Given an information-seeking query and a tool-call budget, BATS starts by using the planning module to design a structured action plan and select which tools to call. When tools are invoked, their outputs are appended to the reasoning trace, enriching the context with fresh evidence. Once the agent proposes a candidate answer, the verification module evaluates it and chooses either to continue the current trajectory or to launch a new attempt with the leftover budget.
This iterative loop continues until the allocated resources are exhausted. At that point, an LLM-as-a-judge compares all verified answers and selects the best one. Throughout the process, Budget Tracker keeps updating both resource usage and remaining budget at every iteration.
The team benchmarked BATS on BrowseComp, BrowseComp-ZH, and HLE-Search, comparing it with baselines such as standard ReAct and several training-based agents.
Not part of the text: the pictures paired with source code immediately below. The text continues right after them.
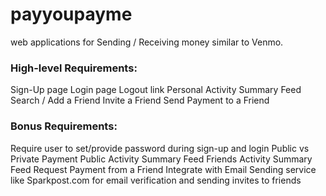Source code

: # payyoupayme
web applications for Sending / Receiving money similar to Venmo.

### High-level Requirements:
  Sign-Up page 
  Login page 
  Logout link
  Personal Activity Summary Feed
  Search / Add a Friend
  Invite a Friend
  Send Payment to a Friend

### Bonus Requirements:
  Require user to set/provide password during sign-up and login
  Public vs Private Payment
  Public Activity Summary Feed
  Friends Activity Summary Feed
  Request Payment from a Friend
  Integrate with Email Sending service like Sparkpost.com for email verification and sending invites to friends 
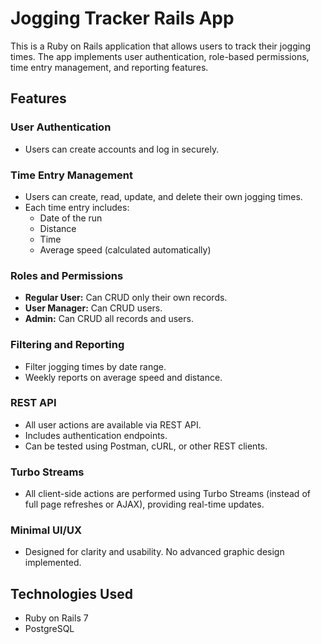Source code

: # Jogging Tracker Rails App

This is a Ruby on Rails application that allows users to track their jogging times. The app implements user authentication, role-based permissions, time entry management, and reporting features.

## Features

### User Authentication
- Users can create accounts and log in securely.

### Time Entry Management
- Users can create, read, update, and delete their own jogging times.
- Each time entry includes:
  - Date of the run
  - Distance
  - Time
  - Average speed (calculated automatically)

### Roles and Permissions
- **Regular User:** Can CRUD only their own records.
- **User Manager:** Can CRUD users.
- **Admin:** Can CRUD all records and users.

### Filtering and Reporting
- Filter jogging times by date range.
- Weekly reports on average speed and distance.

### REST API
- All user actions are available via REST API.
- Includes authentication endpoints.
- Can be tested using Postman, cURL, or other REST clients.

### Turbo Streams
- All client-side actions are performed using Turbo Streams (instead of full page refreshes or AJAX), providing real-time updates.

### Minimal UI/UX
- Designed for clarity and usability. No advanced graphic design implemented.

## Technologies Used
- Ruby on Rails 7
- PostgreSQL

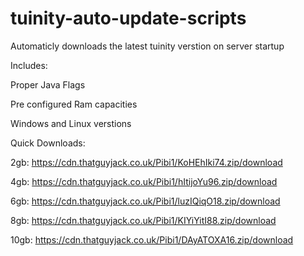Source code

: # tuinity-auto-update-scripts
Automaticly downloads the latest tuinity verstion on server startup


Includes:

Proper Java Flags

Pre configured Ram capacities

Windows and Linux verstions 


Quick Downloads: 

2gb: https://cdn.thatguyjack.co.uk/Pibi1/KoHEhIki74.zip/download

4gb: https://cdn.thatguyjack.co.uk/Pibi1/hItijoYu96.zip/download

6gb: https://cdn.thatguyjack.co.uk/Pibi1/luzIQiqO18.zip/download

8gb: https://cdn.thatguyjack.co.uk/Pibi1/KIYiYitI88.zip/download

10gb: https://cdn.thatguyjack.co.uk/Pibi1/DAyATOXA16.zip/download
Their experiments indicate that BATS delivers higher accuracy while using fewer tool calls and incurring lower total cost than competing approaches. With Gemini 2.5 Pro as the base model, BATS reached 24.6% accuracy on BrowseComp versus 12.6% for standard ReAct, and 27.0% on HLE-Search versus 20.5% for ReAct.
BATS not only improves performance under strict budgets but also offers superior cost–performance trade-offs. On BrowseComp, for instance, BATS achieved higher accuracy at a cost of about 23 cents, whereas a parallel scaling baseline needed more than 50 cents to reach a similar level.
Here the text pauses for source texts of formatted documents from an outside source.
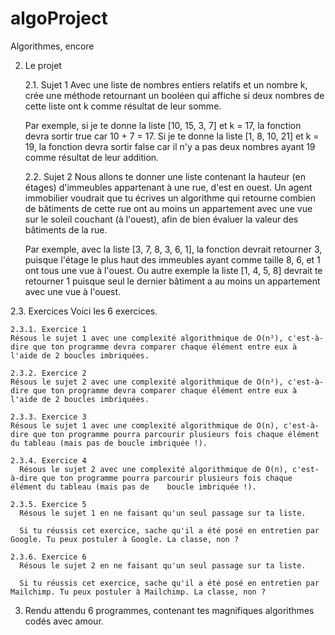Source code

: # algoProject

Algorithmes, encore
 
2. Le projet

    2.1. Sujet 1
    Avec une liste de nombres entiers relatifs et un nombre k, crée une méthode retournant un booléen qui affiche si deux nombres de cette liste ont k comme résultat de leur somme.

    Par exemple, si je te donne la liste [10, 15, 3, 7] et k = 17, la fonction devra sortir true car 10 + 7 = 17. Si je te donne la liste [1, 8, 10, 21] et k = 19, la fonction devra sortir false car il n'y a pas deux nombres ayant 19 comme résultat de leur addition.

    2.2. Sujet 2
    Nous allons te donner une liste contenant la hauteur (en étages) d'immeubles appartenant à une rue, d'est en ouest. Un agent immobilier voudrait que tu écrives un algorithme qui retourne combien de bâtiments de cette rue ont au moins un appartement avec une vue sur le soleil couchant (à l'ouest), afin de bien évaluer la valeur des bâtiments de la rue.

    Par exemple, avec la liste [3, 7, 8, 3, 6, 1], la fonction devrait retourner 3, puisque l'étage le plus haut des immeubles ayant comme taille 8, 6, et 1 ont tous une vue à l'ouest. Ou autre exemple la liste [1, 4, 5, 8] devrait te retourner 1 puisque seul le dernier bâtiment a au moins un appartement avec une vue à l'ouest.

2.3. Exercices
  Voici les 6 exercices.

    2.3.1. Exercice 1
    Résous le sujet 1 avec une complexité algorithmique de O(n²), c'est-à-dire que ton programme devra comparer chaque élément entre eux à l'aide de 2 boucles imbriquées.

    2.3.2. Exercice 2
    Résous le sujet 2 avec une complexité algorithmique de O(n²), c'est-à-dire que ton programme devra comparer chaque élément entre eux à l'aide de 2 boucles imbriquées.

    2.3.3. Exercice 3
    Résous le sujet 1 avec une complexité algorithmique de O(n), c'est-à-dire que ton programme pourra parcourir plusieurs fois chaque élément du tableau (mais pas de boucle imbriquée !).

    2.3.4. Exercice 4
      Résous le sujet 2 avec une complexité algorithmique de O(n), c'est-à-dire que ton programme pourra parcourir plusieurs fois chaque élément du tableau (mais pas de    boucle imbriquée !).

    2.3.5. Exercice 5
      Résous le sujet 1 en ne faisant qu'un seul passage sur ta liste.

      Si tu réussis cet exercice, sache qu'il a été posé en entretien par Google. Tu peux postuler à Google. La classe, non ?

    2.3.6. Exercice 6
      Résous le sujet 2 en ne faisant qu'un seul passage sur ta liste.

      Si tu réussis cet exercice, sache qu'il a été posé en entretien par Mailchimp. Tu peux postuler à Mailchimp. La classe, non ?

3. Rendu attendu
  6 programmes, contenant tes magnifiques algorithmes codés avec amour.
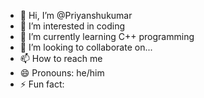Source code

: - 👋 Hi, I’m @Priyanshukumar
- 👀 I’m interested in coding
- 🌱 I’m currently learning C++ programming 
- 💞️ I’m looking to collaborate on...
- 📫 How to reach me 
- 😄 Pronouns: he/him
- ⚡ Fun fact: 

<!---
Priyanshusrivast/Priyanshusrivast is a ✨ special ✨ repository because its `README.md` (this file) appears on your GitHub profile.
You can click the Preview link to take a look at your changes.
--->
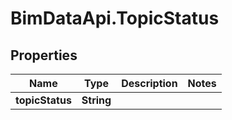 # BimDataApi.TopicStatus

## Properties

Name | Type | Description | Notes
------------ | ------------- | ------------- | -------------
**topicStatus** | **String** |  |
According to the authors, this efficiency makes previously cost-prohibitive workflows more realistic. “This unlocks a range of long-horizon, data-intensive enterprise applications… such as complex codebase maintenance, due-diligence investigations, competitive landscape research, compliance audits, and multi-step document analysis,” they said.
As enterprises roll out agents that autonomously manage their own resources, designing systems that balance accuracy against cost will become essential.
“We believe the relationship between reasoning and economics will become inseparable,” Wang and Liu said. “In the future, [models] must reason about value.”